И сыновья. Так стоит ли вообще смотреть? Или смотреть не надо и, главное, не стоит оглядываться назад, как часто заявляют сегодня? Что говорит своей жене гейневский Рабби из Бахараха, когда вокруг него истребляют евреев, — стародавняя и милая забава в наших краях, так уж повелось издревле, — и Гейне тут отбрасывает шутки в сторону? «Закрой глаза, прекрасная Сара!» Отчего я не могу так поступить, да и не только я? Отчего одни могут, а другие нет? Отчего по-прежнему встают и поднимают голову те самые самозванцы, призывники минувших времен, в старонемецких коричневых, словно побуревших на солнце кальсонах, со всем своим народным германским духом, тевтономаны, как говорит Гейне, шурум-бум-бум — откликается Ницше, выше кубки, лейся, пиво, сверкает сталь клинка — нет, не сверкает, она в крови! — еще пивка, еще нальем и опять добавим, и вот этим типам снова приходится браться за трудные задачи, учиться лгать, чего только не выпадает на их долю, они уже отрицают свое славянское происхождение, за что их поднимает на смех Гейне, а ужасающая работа, которую они обречены выполнять, как осужденные на каторгу поляки в русских рудниках и свинцовых копях, работа эта для Гейне — хвала давно забытым летописцам немецких героических деяний, все эти лжеисторики и лжецы от истории взаимозаменяемы, неважно, что многие из них писали историю человеческой кровью и плотью, а более гуманные — прямо на человеческой плоти, но ее срок годности давно уже истек.

А ведь так же поют хвалы и Штадлеры,[30] эти радетели народного духа, эти народные адвокаты, они уверены, что народ только их одних и ждал, их, поклонников всего немецкого, которые, изнывая от отсутствия настоящей войны, дырявят себе рапирами лица, и такой вот господин Штадлер, австрийский омбудсмен и народный защитник, превосходящий по рангу государственного секретаря, и его обагренные кровью товарищи, поднимающие свои пивные кружки за корпоративный дух, витающий над их головами во время попойки, возносят все новые и новые хвалы, а остальные радостно присоединяются к их хору.
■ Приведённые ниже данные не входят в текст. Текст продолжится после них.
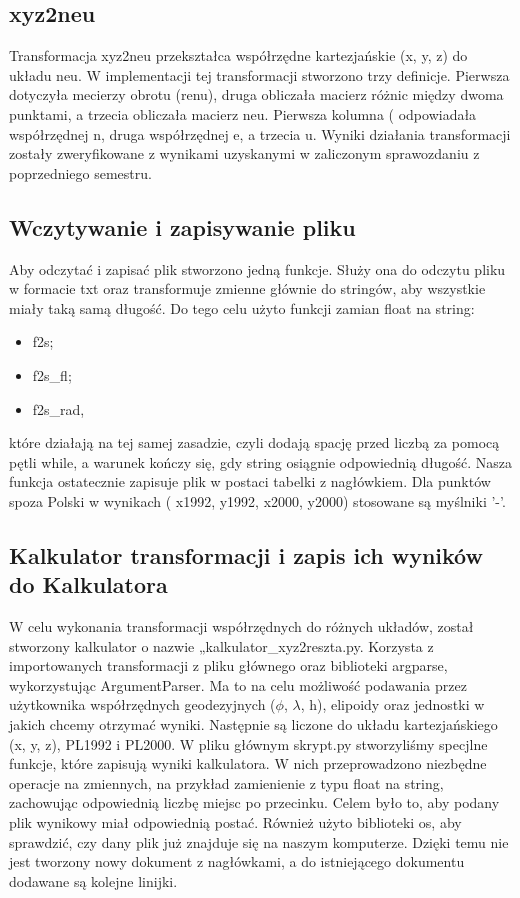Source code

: \documentclass[10pt,a4paper]{article}
\begin{document}
	
	\subsection{xyz2neu} 
	Transformacja xyz2neu przekształca współrzędne kartezjańskie (x, y, z) do układu neu. W implementacji tej transformacji stworzono trzy definicje. Pierwsza dotyczyła mecierzy obrotu (renu), druga obliczała macierz różnic między dwoma punktami, a trzecia obliczała macierz neu. Pierwsza kolumna ( odpowiadała współrzędnej n, druga współrzędnej e, a trzecia u. Wyniki działania transformacji zostały zweryfikowane z wynikami uzyskanymi w zaliczonym sprawozdaniu z poprzedniego semestru. 
	\newpage
	\subsection{Wczytywanie i zapisywanie pliku}
	Aby odczytać i zapisać plik stworzono jedną funkcje. Służy ona do odczytu pliku w formacie txt oraz transformuje zmienne głównie do stringów, aby wszystkie miały taką samą długość. Do tego celu użyto funkcji zamian float na string: 

	\begin{itemize}
		\item f2s;
		\item f2s\_{}fl;
		\item f2s\_{}rad,

	\end{itemize}
	które działają na tej samej zasadzie, czyli dodają spację przed liczbą za pomocą pętli while, a warunek kończy się, gdy string osiągnie odpowiednią długość. Nasza funkcja ostatecznie zapisuje plik w postaci tabelki z nagłówkiem. Dla punktów spoza Polski w wynikach ( x1992, y1992, x2000, y2000) stosowane są myślniki '-'.

	\subsection{Kalkulator transformacji i zapis ich wyników do Kalkulatora}
	W celu wykonania transformacji współrzędnych do różnych układów, został stworzony kalkulator o nazwie „kalkulator\_{}xyz2reszta.py. Korzysta z importowanych transformacji z pliku głównego oraz biblioteki argparse, wykorzystując ArgumentParser.
	Ma to na celu możliwość podawania przez użytkownika współrzędnych geodezyjnych ($\phi$, $\lambda$, h), elipoidy oraz jednostki w jakich chcemy otrzymać wyniki. Następnie są liczone do układu kartezjańskiego (x, y, z), PL1992 i PL2000.
	\newline
	W pliku głównym skrypt.py stworzyliśmy specjlne funkcje, które zapisują wyniki kalkulatora. 
	W nich przeprowadzono niezbędne operacje na zmiennych, na przykład zamienienie z typu float na string, zachowując odpowiednią liczbę miejsc po przecinku. Celem było to, aby podany plik wynikowy miał odpowiednią postać. Również użyto biblioteki os, aby sprawdzić, czy dany plik już znajduje się na naszym komputerze. Dzięki temu nie jest tworzony nowy dokument z nagłówkami, a do istniejącego dokumentu dodawane są kolejne linijki.
	
\end{document}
Они не знают, кого или что они восхваляют, но продолжают воспевать его, это дивное немечество, несомненно превосходящее все на свете, потому, что бы оно ни делало, оно не испытывает никаких сомнений, оно ведь все знает наперед, не важно, на какой перед. Сквозь их исполосованные рубцами дырявые щеки свистит ветер, получается хороший сквозняк, и хотя до шквала и шторма далеко, но он вот-вот грянет, ведь штурмовики обещали участвовать в нашей передаче, он еще грянет, совершенно точно, полчища германцев тупо и послушно движутся в авангарде, а шквал, когда он наконец-то грянет, вышибет им мозги с той стороны, где нет еще ни одной дырки. Но сколь многие по-прежнему слушают их под полыхание огней солнцестояния, не скрывая от себя, о чем они думают, и не утаивая своих мыслей от других, интересующихся этими делами в неменьшей степени. Я слышу, как они тяжелым шагом расходятся от костров, разнося с собой пожары или унося хоть пару полешек, чтобы подкинуть в огонь, — так что с того, что слышу? Я ведь слышу даже, как растет трава, а уж тяжелую их поступь вряд ли пропущу. Благодарю за замечание, я и сама слышу, что слушать здесь нечего.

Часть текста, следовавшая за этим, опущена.